Yesterday saw the opening of Cannes with Bill Murray and Wes Anderson on the Croisette looking like the generation gap of a Florida retirement home. Opening the 65th film festival was Anderson’s latest quirky venture Moonrise Kingdom. The film, co-written by Roman Coppola, tells the story of two smart but unpopular kids who fall in love and run away together, uniting parents, police and a troupe of scouts in the hunt to find them. The fabulous cast includes Bill Murray and Frances McDormand as teen-in-love Suzie’s parents, Bruce Willis as a depressed police officer and Edward Norton as the obnoxious, sock-ed scout master. Special mention also to the formidable Tilda Swinton as the terrifying social services officer with an agenda to send young Sam to an orphanage. Yikes!

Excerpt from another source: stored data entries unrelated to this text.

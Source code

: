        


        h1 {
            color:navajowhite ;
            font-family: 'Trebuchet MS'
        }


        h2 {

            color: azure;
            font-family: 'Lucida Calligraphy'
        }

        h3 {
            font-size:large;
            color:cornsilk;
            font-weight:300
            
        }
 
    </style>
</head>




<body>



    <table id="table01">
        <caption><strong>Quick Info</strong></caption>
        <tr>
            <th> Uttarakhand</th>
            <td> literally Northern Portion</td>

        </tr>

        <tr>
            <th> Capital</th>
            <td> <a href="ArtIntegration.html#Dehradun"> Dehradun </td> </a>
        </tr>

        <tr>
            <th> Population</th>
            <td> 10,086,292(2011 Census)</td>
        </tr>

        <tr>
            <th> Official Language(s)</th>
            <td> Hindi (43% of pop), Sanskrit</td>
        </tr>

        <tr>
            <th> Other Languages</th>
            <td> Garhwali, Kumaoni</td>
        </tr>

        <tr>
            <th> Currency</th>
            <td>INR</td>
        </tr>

Set in 1960’s New England, the reviews have so far been generous towards the aesthetic, though The Guardian’s Peter Bradshaw warned some might think it nothing more than a “souffle of strangeness“.  Lets hope that quote makes it onto the billboards.

Elsewhere we had Sascha Baron Cohen flouncing around on a camel sporting a nylon beard and aviators, the trademark look of North African despots (at no point does he say he’s Muslim, OK?). I must admit to not being the biggest fan of Cohen’s previous creations, inciting me, as they do, with the feeling I’m being repeatedly hit over the head with Timmy Mallet’s Mallet (slapstick sameyness leading to soul-crushing irritation).

However I am intrigued by The Dictator, with its more formal attempt at a script (co-written with Alec Berg, David Mandel and Jeff schaffer) and the inclusion Megan Fox sending herself up along with John C Reilly, Ben Kingsley and the much underrated Anna Farris.

Baron Cohen plays General Admiral Haffaz Aladeen, dictator of Wadiya, who falls foul of his second-in-command’s Gillette shaver and is left beardless and thus powerless in hostile Manhattan. He eventually meets Zoey, a Brooklyn liberal who schools him in the ways of equality and organic vegetables.  At this point I must remind you that Cohen went to Cambridge, so we’re allowed to laugh at his caricatures cos he’s being ironical. OK? Best Line: “I love it when women go to school,” says Aladeen. “It’s like seeing a monkey on roller skates – it means nothing to them, but it’s so adorable for us.”